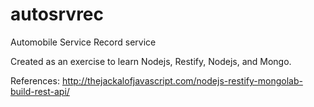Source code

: # autosrvrec
Automobile Service Record service

Created as an exercise to learn Nodejs, Restify, Nodejs, and Mongo.

References:
http://thejackalofjavascript.com/nodejs-restify-mongolab-build-rest-api/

THE PROBLEM:
Nothing should appear in the answer except the lines from the one containing "Created as an" to the end of the data above, reproduced exactly.

ANSWER TO THE EXERCISE:
Created as an exercise to learn Nodejs, Restify, Nodejs, and Mongo.

References:
http://thejackalofjavascript.com/nodejs-restify-mongolab-build-rest-api/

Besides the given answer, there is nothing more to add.